Dataset records
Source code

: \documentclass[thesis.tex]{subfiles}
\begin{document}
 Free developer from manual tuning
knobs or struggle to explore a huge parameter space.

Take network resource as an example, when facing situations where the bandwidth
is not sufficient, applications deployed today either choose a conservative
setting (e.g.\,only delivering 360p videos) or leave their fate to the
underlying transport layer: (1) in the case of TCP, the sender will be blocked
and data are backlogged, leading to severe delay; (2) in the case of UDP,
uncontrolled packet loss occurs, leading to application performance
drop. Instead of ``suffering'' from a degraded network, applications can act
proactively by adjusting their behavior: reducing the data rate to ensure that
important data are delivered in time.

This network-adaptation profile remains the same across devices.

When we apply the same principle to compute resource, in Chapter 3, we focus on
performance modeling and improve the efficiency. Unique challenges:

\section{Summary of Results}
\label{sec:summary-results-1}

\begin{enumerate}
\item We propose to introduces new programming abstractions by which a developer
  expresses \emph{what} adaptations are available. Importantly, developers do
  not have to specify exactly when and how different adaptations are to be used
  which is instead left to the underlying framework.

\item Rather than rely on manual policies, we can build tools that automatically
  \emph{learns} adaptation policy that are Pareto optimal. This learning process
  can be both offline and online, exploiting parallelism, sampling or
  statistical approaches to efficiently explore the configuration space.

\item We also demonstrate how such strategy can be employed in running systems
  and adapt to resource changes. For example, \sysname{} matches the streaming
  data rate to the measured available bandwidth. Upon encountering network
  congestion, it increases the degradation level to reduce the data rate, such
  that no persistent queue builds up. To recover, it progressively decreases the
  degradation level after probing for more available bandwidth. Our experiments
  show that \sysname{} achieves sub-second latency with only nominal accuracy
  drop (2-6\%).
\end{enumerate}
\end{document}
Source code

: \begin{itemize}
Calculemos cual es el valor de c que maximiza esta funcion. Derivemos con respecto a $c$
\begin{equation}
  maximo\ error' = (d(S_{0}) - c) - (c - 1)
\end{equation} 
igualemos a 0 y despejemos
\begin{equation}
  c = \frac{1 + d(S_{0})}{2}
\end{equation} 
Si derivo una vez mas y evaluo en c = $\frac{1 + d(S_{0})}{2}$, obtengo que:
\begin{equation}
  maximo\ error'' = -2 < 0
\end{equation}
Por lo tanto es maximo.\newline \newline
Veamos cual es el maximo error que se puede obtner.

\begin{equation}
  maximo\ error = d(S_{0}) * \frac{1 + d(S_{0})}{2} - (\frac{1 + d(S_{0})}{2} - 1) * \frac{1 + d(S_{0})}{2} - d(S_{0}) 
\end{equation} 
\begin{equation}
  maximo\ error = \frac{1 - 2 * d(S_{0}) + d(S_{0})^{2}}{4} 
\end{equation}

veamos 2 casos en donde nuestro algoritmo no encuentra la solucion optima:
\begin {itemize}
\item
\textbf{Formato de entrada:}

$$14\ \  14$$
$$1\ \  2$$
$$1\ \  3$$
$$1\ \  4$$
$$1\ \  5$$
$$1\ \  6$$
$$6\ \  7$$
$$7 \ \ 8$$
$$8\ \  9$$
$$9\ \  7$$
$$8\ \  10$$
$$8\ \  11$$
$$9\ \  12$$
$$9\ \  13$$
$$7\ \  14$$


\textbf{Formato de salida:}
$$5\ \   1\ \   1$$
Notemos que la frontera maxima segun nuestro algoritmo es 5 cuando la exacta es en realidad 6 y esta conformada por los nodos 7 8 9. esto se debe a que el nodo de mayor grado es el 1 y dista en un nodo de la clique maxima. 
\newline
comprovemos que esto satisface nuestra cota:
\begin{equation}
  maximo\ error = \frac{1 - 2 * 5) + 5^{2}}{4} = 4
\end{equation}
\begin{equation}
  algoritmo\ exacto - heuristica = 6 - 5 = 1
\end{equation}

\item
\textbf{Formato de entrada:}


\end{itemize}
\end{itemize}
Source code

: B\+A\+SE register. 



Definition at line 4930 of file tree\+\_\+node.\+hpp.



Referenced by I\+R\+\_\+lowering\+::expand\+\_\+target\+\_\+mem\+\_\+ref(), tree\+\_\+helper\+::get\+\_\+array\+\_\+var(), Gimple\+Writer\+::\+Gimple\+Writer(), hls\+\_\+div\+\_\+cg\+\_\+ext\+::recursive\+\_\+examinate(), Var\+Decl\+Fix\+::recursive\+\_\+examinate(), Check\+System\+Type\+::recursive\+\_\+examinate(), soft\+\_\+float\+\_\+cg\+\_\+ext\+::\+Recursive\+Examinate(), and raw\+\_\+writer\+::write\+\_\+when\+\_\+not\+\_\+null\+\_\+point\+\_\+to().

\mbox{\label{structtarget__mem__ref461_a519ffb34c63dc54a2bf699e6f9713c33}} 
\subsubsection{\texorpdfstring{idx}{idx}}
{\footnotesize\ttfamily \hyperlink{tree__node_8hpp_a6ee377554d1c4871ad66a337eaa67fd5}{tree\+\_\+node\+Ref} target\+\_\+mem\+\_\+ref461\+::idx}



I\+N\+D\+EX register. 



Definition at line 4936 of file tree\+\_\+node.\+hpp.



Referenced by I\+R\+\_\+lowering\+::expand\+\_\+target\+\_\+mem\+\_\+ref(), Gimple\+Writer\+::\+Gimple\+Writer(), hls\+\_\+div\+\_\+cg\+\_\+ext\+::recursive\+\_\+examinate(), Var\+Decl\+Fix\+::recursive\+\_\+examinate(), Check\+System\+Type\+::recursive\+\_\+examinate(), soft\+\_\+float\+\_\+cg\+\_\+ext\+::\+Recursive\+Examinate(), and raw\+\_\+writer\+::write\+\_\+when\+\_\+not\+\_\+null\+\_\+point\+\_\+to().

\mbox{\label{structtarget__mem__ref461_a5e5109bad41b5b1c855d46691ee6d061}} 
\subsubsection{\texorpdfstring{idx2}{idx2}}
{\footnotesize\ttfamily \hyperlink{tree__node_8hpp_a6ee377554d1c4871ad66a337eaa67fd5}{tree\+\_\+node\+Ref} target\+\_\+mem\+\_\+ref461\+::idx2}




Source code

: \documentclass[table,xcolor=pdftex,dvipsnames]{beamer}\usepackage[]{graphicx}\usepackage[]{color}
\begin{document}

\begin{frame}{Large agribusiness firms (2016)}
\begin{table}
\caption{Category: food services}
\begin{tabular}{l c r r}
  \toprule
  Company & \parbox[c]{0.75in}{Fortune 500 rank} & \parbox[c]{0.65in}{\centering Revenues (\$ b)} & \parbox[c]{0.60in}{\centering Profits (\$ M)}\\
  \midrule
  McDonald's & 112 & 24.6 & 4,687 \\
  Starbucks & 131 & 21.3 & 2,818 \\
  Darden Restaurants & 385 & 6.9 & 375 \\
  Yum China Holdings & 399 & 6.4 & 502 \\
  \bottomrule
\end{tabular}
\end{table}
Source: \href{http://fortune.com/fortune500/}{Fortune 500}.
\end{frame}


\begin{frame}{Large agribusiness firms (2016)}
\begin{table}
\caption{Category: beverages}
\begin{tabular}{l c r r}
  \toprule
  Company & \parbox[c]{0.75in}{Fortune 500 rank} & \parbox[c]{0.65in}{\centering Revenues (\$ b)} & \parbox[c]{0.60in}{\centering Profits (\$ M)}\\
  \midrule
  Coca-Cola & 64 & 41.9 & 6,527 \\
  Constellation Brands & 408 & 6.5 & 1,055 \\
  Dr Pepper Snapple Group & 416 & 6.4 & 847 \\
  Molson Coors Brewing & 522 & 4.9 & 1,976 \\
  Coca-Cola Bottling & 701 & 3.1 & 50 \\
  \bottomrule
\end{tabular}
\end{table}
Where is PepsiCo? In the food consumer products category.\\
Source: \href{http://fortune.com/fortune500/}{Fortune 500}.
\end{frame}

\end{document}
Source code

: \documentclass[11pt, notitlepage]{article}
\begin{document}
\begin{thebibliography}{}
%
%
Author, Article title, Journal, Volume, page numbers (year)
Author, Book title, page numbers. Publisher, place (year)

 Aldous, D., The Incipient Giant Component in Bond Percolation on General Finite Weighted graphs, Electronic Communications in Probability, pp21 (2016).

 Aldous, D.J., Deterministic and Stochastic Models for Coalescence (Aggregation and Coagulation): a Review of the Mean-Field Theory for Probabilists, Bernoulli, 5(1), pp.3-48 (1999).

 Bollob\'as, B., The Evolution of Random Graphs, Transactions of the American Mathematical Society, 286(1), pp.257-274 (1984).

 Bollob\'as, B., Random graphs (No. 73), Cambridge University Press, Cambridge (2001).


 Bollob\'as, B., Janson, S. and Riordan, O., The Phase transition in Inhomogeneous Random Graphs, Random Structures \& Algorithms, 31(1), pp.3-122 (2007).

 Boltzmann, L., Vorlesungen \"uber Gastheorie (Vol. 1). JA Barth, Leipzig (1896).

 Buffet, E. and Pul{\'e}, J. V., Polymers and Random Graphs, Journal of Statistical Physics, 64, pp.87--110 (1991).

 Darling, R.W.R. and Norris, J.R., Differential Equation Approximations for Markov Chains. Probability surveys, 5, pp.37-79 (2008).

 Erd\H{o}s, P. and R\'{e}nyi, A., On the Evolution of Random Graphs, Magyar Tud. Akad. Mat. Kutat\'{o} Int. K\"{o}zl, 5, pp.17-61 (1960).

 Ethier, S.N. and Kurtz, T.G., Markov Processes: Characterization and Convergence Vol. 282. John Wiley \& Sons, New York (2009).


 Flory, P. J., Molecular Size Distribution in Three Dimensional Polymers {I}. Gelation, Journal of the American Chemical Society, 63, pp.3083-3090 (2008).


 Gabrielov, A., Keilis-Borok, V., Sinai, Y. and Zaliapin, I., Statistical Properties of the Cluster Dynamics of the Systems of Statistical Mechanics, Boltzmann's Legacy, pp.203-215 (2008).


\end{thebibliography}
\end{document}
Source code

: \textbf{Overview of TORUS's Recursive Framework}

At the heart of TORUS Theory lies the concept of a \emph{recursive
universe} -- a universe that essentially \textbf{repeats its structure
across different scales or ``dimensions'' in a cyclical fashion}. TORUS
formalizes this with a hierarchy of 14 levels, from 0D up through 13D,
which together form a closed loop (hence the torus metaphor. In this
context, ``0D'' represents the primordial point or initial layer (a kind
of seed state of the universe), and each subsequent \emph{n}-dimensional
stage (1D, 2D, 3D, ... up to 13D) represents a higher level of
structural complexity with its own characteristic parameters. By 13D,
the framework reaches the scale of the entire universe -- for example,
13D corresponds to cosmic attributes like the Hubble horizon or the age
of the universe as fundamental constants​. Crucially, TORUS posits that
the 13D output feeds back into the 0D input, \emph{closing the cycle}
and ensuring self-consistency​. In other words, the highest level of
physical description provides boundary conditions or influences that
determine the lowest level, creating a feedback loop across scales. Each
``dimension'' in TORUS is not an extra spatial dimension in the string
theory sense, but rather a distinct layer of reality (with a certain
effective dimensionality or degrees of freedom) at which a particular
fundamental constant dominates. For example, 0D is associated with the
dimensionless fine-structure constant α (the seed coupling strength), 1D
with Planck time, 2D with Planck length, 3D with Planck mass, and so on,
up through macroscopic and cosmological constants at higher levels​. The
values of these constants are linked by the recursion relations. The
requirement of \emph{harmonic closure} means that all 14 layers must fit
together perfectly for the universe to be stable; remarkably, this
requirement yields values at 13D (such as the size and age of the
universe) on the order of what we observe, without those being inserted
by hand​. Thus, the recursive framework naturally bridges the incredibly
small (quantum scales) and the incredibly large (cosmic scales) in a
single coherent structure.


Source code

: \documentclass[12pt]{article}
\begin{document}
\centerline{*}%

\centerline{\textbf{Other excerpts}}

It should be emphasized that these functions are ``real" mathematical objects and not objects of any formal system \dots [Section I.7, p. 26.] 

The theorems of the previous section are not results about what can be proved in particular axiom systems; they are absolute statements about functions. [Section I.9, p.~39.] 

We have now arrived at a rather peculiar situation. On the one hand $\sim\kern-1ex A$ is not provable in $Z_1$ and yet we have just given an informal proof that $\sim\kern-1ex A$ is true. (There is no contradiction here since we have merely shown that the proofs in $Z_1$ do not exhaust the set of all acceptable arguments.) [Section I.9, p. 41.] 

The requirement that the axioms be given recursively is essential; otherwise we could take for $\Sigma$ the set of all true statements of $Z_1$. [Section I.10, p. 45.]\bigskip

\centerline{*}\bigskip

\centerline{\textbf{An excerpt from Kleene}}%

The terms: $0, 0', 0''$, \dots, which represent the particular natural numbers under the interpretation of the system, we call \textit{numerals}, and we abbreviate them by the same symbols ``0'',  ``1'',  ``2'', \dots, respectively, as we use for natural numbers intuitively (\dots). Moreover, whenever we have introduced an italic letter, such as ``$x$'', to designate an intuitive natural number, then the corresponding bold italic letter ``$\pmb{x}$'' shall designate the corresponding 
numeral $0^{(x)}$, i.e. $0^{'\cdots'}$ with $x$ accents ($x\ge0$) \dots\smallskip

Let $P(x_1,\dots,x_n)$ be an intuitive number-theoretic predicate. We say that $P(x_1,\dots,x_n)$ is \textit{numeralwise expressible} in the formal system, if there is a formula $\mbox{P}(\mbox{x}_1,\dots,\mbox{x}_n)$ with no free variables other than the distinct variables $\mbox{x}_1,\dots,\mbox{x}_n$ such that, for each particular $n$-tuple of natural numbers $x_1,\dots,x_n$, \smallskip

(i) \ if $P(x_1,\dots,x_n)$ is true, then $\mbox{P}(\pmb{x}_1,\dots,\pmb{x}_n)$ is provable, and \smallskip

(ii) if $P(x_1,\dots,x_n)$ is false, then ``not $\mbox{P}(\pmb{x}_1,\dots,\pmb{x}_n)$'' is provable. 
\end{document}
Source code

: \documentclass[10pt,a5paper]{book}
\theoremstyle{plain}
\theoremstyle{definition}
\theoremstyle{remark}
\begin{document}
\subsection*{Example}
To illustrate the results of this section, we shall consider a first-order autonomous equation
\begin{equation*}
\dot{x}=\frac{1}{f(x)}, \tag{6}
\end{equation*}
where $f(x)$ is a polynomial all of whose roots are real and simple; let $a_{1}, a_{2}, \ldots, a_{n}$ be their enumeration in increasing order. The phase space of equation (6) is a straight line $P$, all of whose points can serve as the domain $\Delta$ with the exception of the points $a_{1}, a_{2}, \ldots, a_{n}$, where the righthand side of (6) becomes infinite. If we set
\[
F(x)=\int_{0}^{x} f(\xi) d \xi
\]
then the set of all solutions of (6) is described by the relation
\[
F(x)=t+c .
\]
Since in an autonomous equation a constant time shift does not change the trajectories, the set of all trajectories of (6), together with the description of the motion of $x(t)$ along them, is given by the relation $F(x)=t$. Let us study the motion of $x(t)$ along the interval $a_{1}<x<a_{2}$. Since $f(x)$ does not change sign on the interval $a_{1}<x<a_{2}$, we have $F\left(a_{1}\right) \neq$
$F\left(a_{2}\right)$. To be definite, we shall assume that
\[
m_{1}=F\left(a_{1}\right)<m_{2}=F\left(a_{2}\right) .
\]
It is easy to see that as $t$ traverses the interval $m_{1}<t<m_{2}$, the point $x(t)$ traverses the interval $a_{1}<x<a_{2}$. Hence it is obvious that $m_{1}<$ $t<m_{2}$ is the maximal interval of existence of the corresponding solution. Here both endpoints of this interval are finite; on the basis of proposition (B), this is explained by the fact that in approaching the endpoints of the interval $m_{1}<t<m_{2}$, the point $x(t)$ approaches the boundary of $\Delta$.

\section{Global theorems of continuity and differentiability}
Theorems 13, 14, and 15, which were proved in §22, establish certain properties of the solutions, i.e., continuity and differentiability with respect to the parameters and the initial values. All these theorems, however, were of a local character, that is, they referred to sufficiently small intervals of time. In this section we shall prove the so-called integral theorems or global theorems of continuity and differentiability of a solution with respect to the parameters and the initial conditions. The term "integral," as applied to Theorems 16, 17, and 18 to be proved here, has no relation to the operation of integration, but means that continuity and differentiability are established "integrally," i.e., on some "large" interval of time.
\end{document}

— Try it —
The answer must be a single number: how many lines of the entries contain "newline".

— Exercise output —
2